Of course Barmouth and Dolgellau should have had their own pools years ago. But the solution to that piece of Plaid Cymru Gwynedd Council inactivity and neglect surely cannot be to close the Tywyn pool.
And, as we all know, judicious management and the cutting of excessive so-called back-room services by Plaid would obviate the need for any cuts at all.
As Graham Hogg, the secretary of the Dwyfor Meirionnydd Labour Party, points out, the May 2015 Child Measurement Programme for Wales Report finds 30.1 per cent of our youngest schoolchildren here overweight. The Welsh average is 26.5 per cent. In Vale of Glamorgan it is 21 per cent. The county council is just not helping parents with their top priority, their children’s physical health. Plaid Gwynedd Council’s Strategic Plan says nothing about improving children’s health and the importance of physical activities.

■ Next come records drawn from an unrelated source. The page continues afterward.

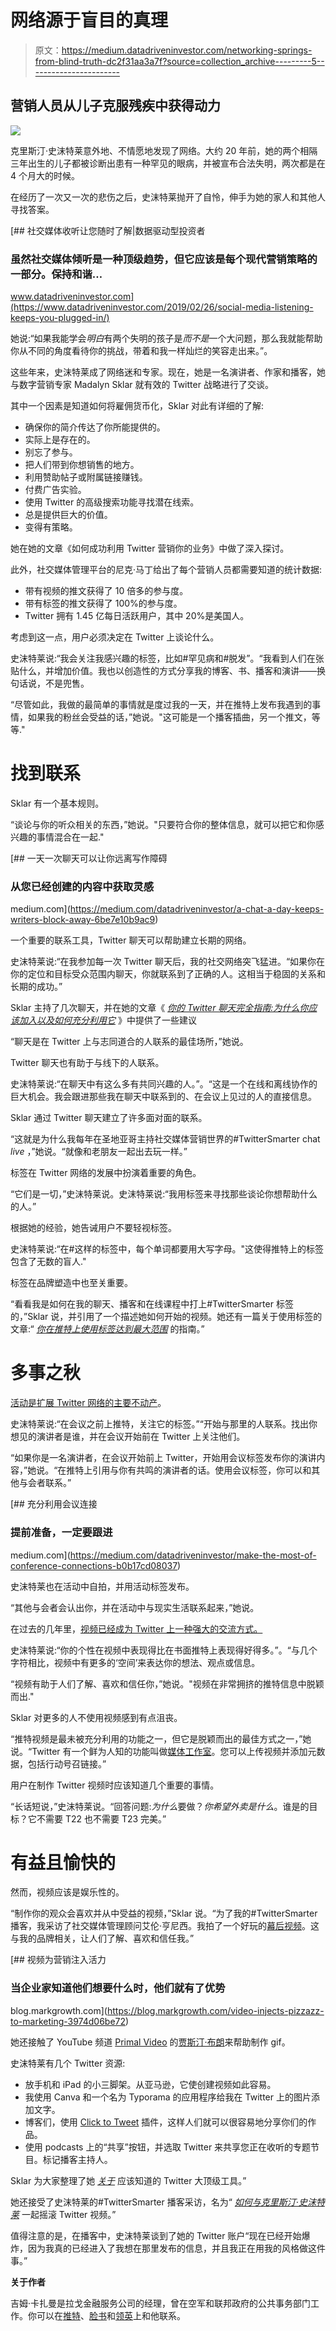 # 网络源于盲目的真理

> 原文：<https://medium.datadriveninvestor.com/networking-springs-from-blind-truth-dc2f31aa3a7f?source=collection_archive---------5----------------------->

## 营销人员从儿子克服残疾中获得动力

![](img/db14ebc130fd66908985143026055ffa.png)

克里斯汀·史沫特莱意外地、不情愿地发现了网络。大约 20 年前，她的两个相隔三年出生的儿子都被诊断出患有一种罕见的眼病，并被宣布合法失明，两次都是在 4 个月大的时候。

在经历了一次又一次的悲伤之后，史沫特莱抛开了自怜，伸手为她的家人和其他人寻找答案。

[](https://www.datadriveninvestor.com/2019/02/26/social-media-listening-keeps-you-plugged-in/) [## 社交媒体收听让您随时了解|数据驱动型投资者

### 虽然社交媒体倾听是一种顶级趋势，但它应该是每个现代营销策略的一部分。保持和谐…

www.datadriveninvestor.com](https://www.datadriveninvestor.com/2019/02/26/social-media-listening-keeps-you-plugged-in/) 

她说:“如果我能学会*明白*有两个失明的孩子是*而不是*一个大问题，那么我就能帮助你从不同的角度看待你的挑战，带着和我一样灿烂的笑容走出来。”。

这些年来，史沫特莱成了网络迷和专家。现在，她是一名演讲者、作家和播客，她与数字营销专家 Madalyn Sklar 就有效的 Twitter 战略进行了交谈。

其中一个因素是知道如何将雇佣货币化，Sklar 对此有详细的了解:

*   确保你的简介传达了你所能提供的。
*   实际上是存在的。
*   别忘了参与。
*   把人们带到你想销售的地方。
*   利用赞助帖子或附属链接赚钱。
*   付费广告实验。
*   使用 Twitter 的高级搜索功能寻找潜在线索。
*   总是提供巨大的价值。
*   变得有策略。

她在她的文章《如何成功利用 Twitter 营销你的业务》中做了深入探讨。

此外，社交媒体管理平台的尼克·马丁给出了每个营销人员都需要知道的统计数据:

*   带有视频的推文获得了 10 倍多的参与度。
*   带有标签的推文获得了 100%的参与度。
*   Twitter 拥有 1.45 亿每日活跃用户，其中 20%是美国人。

考虑到这一点，用户必须决定在 Twitter 上谈论什么。

史沫特莱说:“我会关注我感兴趣的标签，比如#罕见病和#脱发”。“我看到人们在张贴什么，并增加价值。我也以创造性的方式分享我的博客、书、播客和演讲——换句话说，不是兜售。

“尽管如此，我做的最简单的事情就是度过我的一天，并在推特上发布我遇到的事情，如果我的粉丝会受益的话，”她说。"这可能是一个播客插曲，另一个推文，等等."

# **找到联系**

Sklar 有一个基本规则。

“谈论与你的听众相关的东西，”她说。"只要符合你的整体信息，就可以把它和你感兴趣的事情混合在一起."

[](https://medium.com/datadriveninvestor/a-chat-a-day-keeps-writers-block-away-6be7e10b9ac9) [## 一天一次聊天可以让你远离写作障碍

### 从您已经创建的内容中获取灵感

medium.com](https://medium.com/datadriveninvestor/a-chat-a-day-keeps-writers-block-away-6be7e10b9ac9) 

一个重要的联系工具，Twitter 聊天可以帮助建立长期的网络。

史沫特莱说:“在我参加每一次 Twitter 聊天后，我的社交网络突飞猛进。“如果你在你的定位和目标受众范围内聊天，你就联系到了正确的人。这相当于稳固的关系和长期的成功。”

Sklar 主持了几次聊天，并在她的文章《 [*你的 Twitter 聊天完全指南:为什么你应该加入以及如何充分利用它*](https://madalynsklar.com/2019/02/your-complete-guide-to-twitter-chats-why-you-should-join-how-to-make-the-most-of-it/) 》中提供了一些建议

“聊天是在 Twitter 上与志同道合的人联系的最佳场所，”她说。

Twitter 聊天也有助于与线下的人联系。

史沫特莱说:“在聊天中有这么多有共同兴趣的人。”。“这是一个在线和离线协作的巨大机会。我会跟进那些我在聊天中联系到的、在会议上见过的人的直接信息。

Sklar 通过 Twitter 聊天建立了许多面对面的联系。

“这就是为什么我每年在圣地亚哥主持社交媒体营销世界的#TwitterSmarter chat *live* ，”她说。“就像和老朋友一起出去玩一样。”

标签在 Twitter 网络的发展中扮演着重要的角色。

“它们是一切，”史沫特莱说。史沫特莱说:“我用标签来寻找那些谈论你想帮助什么的人。”

根据她的经验，她告诫用户不要轻视标签。

史沫特莱说:“在#这样的标签中，每个单词都要用大写字母。"这使得推特上的标签包含了无数的盲人."

标签在品牌塑造中也至关重要。

“看看我是如何在我的聊天、播客和在线课程中打上#TwitterSmarter 标签的，”Sklar 说，并引用了一个描述她如何开始的视频。她还有一篇关于使用标签的文章:“ [*你在推特上使用标签达到最大范围*](https://madalynsklar.com/2019/10/using-hashtags-on-twitter/) 的指南。”

# **多事之秋**

[活动是扩展 Twitter 网络的主要不动产](https://medium.com/@JKatzaman/make-the-most-of-conference-connections-b0b17cd08037)。

史沫特莱说:“在会议之前上推特，关注它的标签。”“开始与那里的人联系。找出你想见的演讲者是谁，并在会议开始前在 Twitter 上关注他们。

“如果你是一名演讲者，在会议开始前上 Twitter，开始用会议标签发布你的演讲内容，”她说。“在推特上引用与你有共鸣的演讲者的话。使用会议标签，你可以和其他与会者联系。”

[](https://medium.com/datadriveninvestor/make-the-most-of-conference-connections-b0b17cd08037) [## 充分利用会议连接

### 提前准备，一定要跟进

medium.com](https://medium.com/datadriveninvestor/make-the-most-of-conference-connections-b0b17cd08037) 

史沫特莱也在活动中自拍，并用活动标签发布。

“其他与会者会认出你，并在活动中与现实生活联系起来，”她说。

在过去的几年里，[视频已经成为 Twitter 上一种强大的交流方式。](https://www.datadriveninvestor.com/2019/01/23/video-sets-marketing-in-motion/)

史沫特莱说:“你的个性在视频中表现得比在书面推特上表现得好得多。”。“与几个字符相比，视频中有更多的‘空间’来表达你的想法、观点或信息。

“视频有助于人们了解、喜欢和信任你，”她说。"视频在非常拥挤的推特信息中脱颖而出."

Sklar 对更多的人不使用视频感到有点沮丧。

“推特视频是最未被充分利用的功能之一，但它是脱颖而出的最佳方式之一，”她说。“Twitter 有一个鲜为人知的功能叫做[媒体工作室](https://studio.twitter.com/library)。您可以上传视频并添加元数据，包括行动号召链接。”

用户在制作 Twitter 视频时应该知道几个重要的事情。

“长话短说，”史沫特莱说。“回答问题:*为什么*要做？*你希望外卖是什么*。谁是的目标？它不需要 T22 也不需要 T23 完美。”

# **有益且愉快的**

然而，视频应该是娱乐性的。

“制作你的观众会喜欢并从中受益的视频，”Sklar 说。“为了我的#TwitterSmarter 播客，我采访了社交媒体管理顾问艾伦·亨尼西。我拍了一个好玩的[幕后视频](https://twitter.com/MadalynSklar/status/1192515880971845632)。这与我的品牌相关，让人们了解、喜欢和信任我。”

[](https://blog.markgrowth.com/video-injects-pizzazz-to-marketing-3974d06be72) [## 视频为营销注入活力

### 当企业家知道他们想要什么时，他们就有了优势

blog.markgrowth.com](https://blog.markgrowth.com/video-injects-pizzazz-to-marketing-3974d06be72) 

她还接触了 YouTube 频道 [Primal Video](https://www.youtube.com/primalvideo) 的[贾斯汀·布朗](https://twitter.com/justinbrownPV)来帮助制作 gif。

史沫特莱有几个 Twitter 资源:

*   放手机和 iPad 的小三脚架。从亚马逊，它使创建视频如此容易。
*   我使用 Canva 和一个名为 Typorama 的应用程序给我在 Twitter 上的图片添加文字。
*   博客们，使用 [Click to Tweet](https://twitter.com/clicktotweet) 插件，这样人们就可以很容易地分享你们的作品。
*   使用 podcasts 上的“共享”按钮，并选取 Twitter 来共享您正在收听的专题节目。标记播客主持人。

Sklar 为大家整理了她 [*关于*](https://madalynsklar.com/2019/03/tools-for-twitter/) 应该知道的 Twitter 大顶级工具。”

她还接受了史沫特莱的#TwitterSmarter 播客采访，名为“ [*如何与克里斯汀·史沫特莱*](https://madalynsklar.com/2019/08/58-how-to-rock-twitter-video-with-kristin-smedley-2/) 一起摇滚 Twitter 视频。”

值得注意的是，在播客中，史沫特莱谈到了她的 Twitter 账户“现在已经开始爆炸，因为我真的已经进入了我想在那里发布的信息，并且我正在用我的风格做这件事。”

**关于作者**

吉姆·卡扎曼是拉戈金融服务公司的经理，曾在空军和联邦政府的公共事务部门工作。你可以在[推特](https://twitter.com/JKatzaman)、[脸书](https://www.facebook.com/jim.katzaman)和[领英](https://www.linkedin.com/in/jim-katzaman-33641b21/)上和他联系。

The Child Measurement report emphasises the importance of “opportunities for physical activity” in fighting overweightness.
How can Plaid Cymru councillors even contemplate the closure of the pool and leisure facilities at Tywyn, so threatening the health of Gwynedd children and adults alike?
Your etc
Ian MacIntyre
Prospective AM Candidate
Dwyfor Meirionnydd Labour Party.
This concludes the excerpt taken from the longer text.